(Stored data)
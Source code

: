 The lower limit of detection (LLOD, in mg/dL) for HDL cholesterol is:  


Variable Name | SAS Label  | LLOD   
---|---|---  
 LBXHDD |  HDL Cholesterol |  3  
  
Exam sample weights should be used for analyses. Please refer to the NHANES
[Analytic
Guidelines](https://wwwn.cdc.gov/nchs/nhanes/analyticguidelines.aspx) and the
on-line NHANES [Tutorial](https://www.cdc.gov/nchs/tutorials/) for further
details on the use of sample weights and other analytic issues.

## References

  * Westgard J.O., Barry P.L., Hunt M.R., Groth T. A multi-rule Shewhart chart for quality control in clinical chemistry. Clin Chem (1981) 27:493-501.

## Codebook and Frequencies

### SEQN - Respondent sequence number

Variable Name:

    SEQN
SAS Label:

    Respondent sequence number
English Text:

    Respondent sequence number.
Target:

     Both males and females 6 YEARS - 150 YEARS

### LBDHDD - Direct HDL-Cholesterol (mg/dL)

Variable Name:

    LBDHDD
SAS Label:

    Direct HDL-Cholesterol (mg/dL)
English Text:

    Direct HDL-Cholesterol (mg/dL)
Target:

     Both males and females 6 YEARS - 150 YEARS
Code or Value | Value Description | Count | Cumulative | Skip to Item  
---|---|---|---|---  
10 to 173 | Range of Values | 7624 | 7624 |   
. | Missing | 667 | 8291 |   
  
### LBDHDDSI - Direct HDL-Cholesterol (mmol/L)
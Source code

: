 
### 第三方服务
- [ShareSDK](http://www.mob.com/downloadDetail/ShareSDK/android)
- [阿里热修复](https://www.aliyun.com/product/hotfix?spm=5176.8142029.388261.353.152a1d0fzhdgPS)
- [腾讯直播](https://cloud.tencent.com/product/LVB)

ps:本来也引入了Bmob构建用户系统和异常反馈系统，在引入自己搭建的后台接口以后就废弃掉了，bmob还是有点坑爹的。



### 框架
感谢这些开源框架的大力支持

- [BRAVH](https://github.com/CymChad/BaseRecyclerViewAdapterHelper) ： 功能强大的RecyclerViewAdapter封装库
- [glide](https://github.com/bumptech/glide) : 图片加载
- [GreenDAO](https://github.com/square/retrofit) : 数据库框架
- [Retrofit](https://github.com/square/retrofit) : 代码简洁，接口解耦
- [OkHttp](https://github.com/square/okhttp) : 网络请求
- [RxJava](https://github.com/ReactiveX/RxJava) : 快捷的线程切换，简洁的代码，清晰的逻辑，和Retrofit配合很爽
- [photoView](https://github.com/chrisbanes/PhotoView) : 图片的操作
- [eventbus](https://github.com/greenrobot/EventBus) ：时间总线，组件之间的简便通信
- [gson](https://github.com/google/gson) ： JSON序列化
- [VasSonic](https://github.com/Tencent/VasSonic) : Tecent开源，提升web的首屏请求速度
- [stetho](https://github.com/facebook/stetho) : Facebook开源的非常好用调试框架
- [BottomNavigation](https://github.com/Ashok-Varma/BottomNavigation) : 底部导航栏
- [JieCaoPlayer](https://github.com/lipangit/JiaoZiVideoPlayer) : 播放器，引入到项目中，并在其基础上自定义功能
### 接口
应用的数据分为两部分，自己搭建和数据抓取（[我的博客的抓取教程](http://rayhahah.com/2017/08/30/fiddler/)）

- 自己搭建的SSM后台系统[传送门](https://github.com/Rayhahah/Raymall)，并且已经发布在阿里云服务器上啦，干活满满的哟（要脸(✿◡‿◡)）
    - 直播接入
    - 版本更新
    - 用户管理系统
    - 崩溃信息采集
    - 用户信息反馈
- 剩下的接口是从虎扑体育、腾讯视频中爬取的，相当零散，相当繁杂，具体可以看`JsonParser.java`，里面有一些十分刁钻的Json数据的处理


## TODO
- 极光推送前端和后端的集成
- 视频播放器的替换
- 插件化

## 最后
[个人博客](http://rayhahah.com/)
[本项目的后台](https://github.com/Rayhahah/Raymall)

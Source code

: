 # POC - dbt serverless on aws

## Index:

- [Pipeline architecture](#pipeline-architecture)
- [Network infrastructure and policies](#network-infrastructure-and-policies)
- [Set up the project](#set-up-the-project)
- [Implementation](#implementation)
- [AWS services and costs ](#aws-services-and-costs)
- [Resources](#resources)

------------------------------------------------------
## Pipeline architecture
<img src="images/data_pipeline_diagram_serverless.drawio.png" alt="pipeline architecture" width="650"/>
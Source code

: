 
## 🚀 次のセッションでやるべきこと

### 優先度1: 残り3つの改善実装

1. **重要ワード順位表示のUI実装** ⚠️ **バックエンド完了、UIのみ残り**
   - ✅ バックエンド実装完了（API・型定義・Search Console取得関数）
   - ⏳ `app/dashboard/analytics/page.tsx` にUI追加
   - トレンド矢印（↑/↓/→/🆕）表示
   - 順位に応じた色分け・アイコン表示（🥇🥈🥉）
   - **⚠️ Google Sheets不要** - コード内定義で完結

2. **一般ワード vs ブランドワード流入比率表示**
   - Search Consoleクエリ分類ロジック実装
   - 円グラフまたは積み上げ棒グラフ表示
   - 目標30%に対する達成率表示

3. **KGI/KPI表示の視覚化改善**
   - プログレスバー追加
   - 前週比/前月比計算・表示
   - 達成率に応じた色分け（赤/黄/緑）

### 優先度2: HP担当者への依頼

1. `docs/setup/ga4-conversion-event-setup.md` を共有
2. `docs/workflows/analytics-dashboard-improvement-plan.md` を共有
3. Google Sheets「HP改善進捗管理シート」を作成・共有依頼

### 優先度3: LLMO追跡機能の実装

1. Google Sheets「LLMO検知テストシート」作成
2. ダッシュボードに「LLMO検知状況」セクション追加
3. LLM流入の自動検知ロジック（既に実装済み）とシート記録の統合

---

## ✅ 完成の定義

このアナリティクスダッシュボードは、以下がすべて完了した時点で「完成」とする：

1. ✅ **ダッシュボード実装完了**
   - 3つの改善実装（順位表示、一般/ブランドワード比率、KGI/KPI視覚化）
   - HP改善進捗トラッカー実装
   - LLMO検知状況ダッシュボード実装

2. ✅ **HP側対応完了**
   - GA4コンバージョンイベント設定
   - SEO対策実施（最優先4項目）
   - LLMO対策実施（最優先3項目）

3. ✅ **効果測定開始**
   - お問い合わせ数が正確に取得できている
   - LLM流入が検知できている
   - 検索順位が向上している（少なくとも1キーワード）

BRIEF: Once more, write out the records exactly as they are.

EXERCISE RESPONSE:
Source code

: The lower limit of detection (LLOD, in mg/dL) for HDL cholesterol is:  


Variable Name | SAS Label  | LLOD   
---|---|---  
 LBXHDD |  HDL Cholesterol |  3  
  
Exam sample weights should be used for analyses. Please refer to the NHANES
[Analytic
Guidelines](https://wwwn.cdc.gov/nchs/nhanes/analyticguidelines.aspx) and the
on-line NHANES [Tutorial](https://www.cdc.gov/nchs/tutorials/) for further
details on the use of sample weights and other analytic issues.

## References

  * Westgard J.O., Barry P.L., Hunt M.R., Groth T. A multi-rule Shewhart chart for quality control in clinical chemistry. Clin Chem (1981) 27:493-501.

## Codebook and Frequencies

### SEQN - Respondent sequence number

Variable Name:

    SEQN
SAS Label:

    Respondent sequence number
English Text:

    Respondent sequence number.
Target:

     Both males and females 6 YEARS - 150 YEARS

### LBDHDD - Direct HDL-Cholesterol (mg/dL)

Variable Name:

    LBDHDD
SAS Label:

    Direct HDL-Cholesterol (mg/dL)
English Text:

    Direct HDL-Cholesterol (mg/dL)
Target:

     Both males and females 6 YEARS - 150 YEARS
Code or Value | Value Description | Count | Cumulative | Skip to Item  
---|---|---|---|---  
10 to 173 | Range of Values | 7624 | 7624 |   
. | Missing | 667 | 8291 |   
  
### LBDHDDSI - Direct HDL-Cholesterol (mmol/L)
Source code

: 
### 第三方服务
- [ShareSDK](http://www.mob.com/downloadDetail/ShareSDK/android)
- [阿里热修复](https://www.aliyun.com/product/hotfix?spm=5176.8142029.388261.353.152a1d0fzhdgPS)
- [腾讯直播](https://cloud.tencent.com/product/LVB)

ps:本来也引入了Bmob构建用户系统和异常反馈系统，在引入自己搭建的后台接口以后就废弃掉了，bmob还是有点坑爹的。



### 框架
感谢这些开源框架的大力支持

- [BRAVH](https://github.com/CymChad/BaseRecyclerViewAdapterHelper) ： 功能强大的RecyclerViewAdapter封装库
- [glide](https://github.com/bumptech/glide) : 图片加载
- [GreenDAO](https://github.com/square/retrofit) : 数据库框架
- [Retrofit](https://github.com/square/retrofit) : 代码简洁，接口解耦
- [OkHttp](https://github.com/square/okhttp) : 网络请求
- [RxJava](https://github.com/ReactiveX/RxJava) : 快捷的线程切换，简洁的代码，清晰的逻辑，和Retrofit配合很爽
- [photoView](https://github.com/chrisbanes/PhotoView) : 图片的操作
- [eventbus](https://github.com/greenrobot/EventBus) ：时间总线，组件之间的简便通信
- [gson](https://github.com/google/gson) ： JSON序列化
- [VasSonic](https://github.com/Tencent/VasSonic) : Tecent开源，提升web的首屏请求速度
- [stetho](https://github.com/facebook/stetho) : Facebook开源的非常好用调试框架
- [BottomNavigation](https://github.com/Ashok-Varma/BottomNavigation) : 底部导航栏
- [JieCaoPlayer](https://github.com/lipangit/JiaoZiVideoPlayer) : 播放器，引入到项目中，并在其基础上自定义功能
### 接口
应用的数据分为两部分，自己搭建和数据抓取（[我的博客的抓取教程](http://rayhahah.com/2017/08/30/fiddler/)）

- 自己搭建的SSM后台系统[传送门](https://github.com/Rayhahah/Raymall)，并且已经发布在阿里云服务器上啦，干活满满的哟（要脸(✿◡‿◡)）
    - 直播接入
    - 版本更新
    - 用户管理系统
    - 崩溃信息采集
    - 用户信息反馈
- 剩下的接口是从虎扑体育、腾讯视频中爬取的，相当零散，相当繁杂，具体可以看`JsonParser.java`，里面有一些十分刁钻的Json数据的处理


## TODO
- 极光推送前端和后端的集成
- 视频播放器的替换
- 插件化

## 最后
[个人博客](http://rayhahah.com/)
[本项目的后台](https://github.com/Rayhahah/Raymall)

Source code

: # POC - dbt serverless on aws

## Index:

- [Pipeline architecture](#pipeline-architecture)
- [Network infrastructure and policies](#network-infrastructure-and-policies)
- [Set up the project](#set-up-the-project)
- [Implementation](#implementation)
- [AWS services and costs ](#aws-services-and-costs)
- [Resources](#resources)

------------------------------------------------------
## Pipeline architecture
<img src="images/data_pipeline_diagram_serverless.drawio.png" alt="pipeline architecture" width="650"/>
Source code

: 
## 🚀 次のセッションでやるべきこと

### 優先度1: 残り3つの改善実装

1. **重要ワード順位表示のUI実装** ⚠️ **バックエンド完了、UIのみ残り**
   - ✅ バックエンド実装完了（API・型定義・Search Console取得関数）
   - ⏳ `app/dashboard/analytics/page.tsx` にUI追加
   - トレンド矢印（↑/↓/→/🆕）表示
   - 順位に応じた色分け・アイコン表示（🥇🥈🥉）
   - **⚠️ Google Sheets不要** - コード内定義で完結

2. **一般ワード vs ブランドワード流入比率表示**
   - Search Consoleクエリ分類ロジック実装
   - 円グラフまたは積み上げ棒グラフ表示
   - 目標30%に対する達成率表示

3. **KGI/KPI表示の視覚化改善**
   - プログレスバー追加
   - 前週比/前月比計算・表示
   - 達成率に応じた色分け（赤/黄/緑）

### 優先度2: HP担当者への依頼

1. `docs/setup/ga4-conversion-event-setup.md` を共有
2. `docs/workflows/analytics-dashboard-improvement-plan.md` を共有
3. Google Sheets「HP改善進捗管理シート」を作成・共有依頼

### 優先度3: LLMO追跡機能の実装

1. Google Sheets「LLMO検知テストシート」作成
2. ダッシュボードに「LLMO検知状況」セクション追加
3. LLM流入の自動検知ロジック（既に実装済み）とシート記録の統合

---

## ✅ 完成の定義

このアナリティクスダッシュボードは、以下がすべて完了した時点で「完成」とする：

1. ✅ **ダッシュボード実装完了**
   - 3つの改善実装（順位表示、一般/ブランドワード比率、KGI/KPI視覚化）
   - HP改善進捗トラッカー実装
   - LLMO検知状況ダッシュボード実装

2. ✅ **HP側対応完了**
   - GA4コンバージョンイベント設定
   - SEO対策実施（最優先4項目）
   - LLMO対策実施（最優先3項目）

3. ✅ **効果測定開始**
   - お問い合わせ数が正確に取得できている
   - LLM流入が検知できている
   - 検索順位が向上している（少なくとも1キーワード）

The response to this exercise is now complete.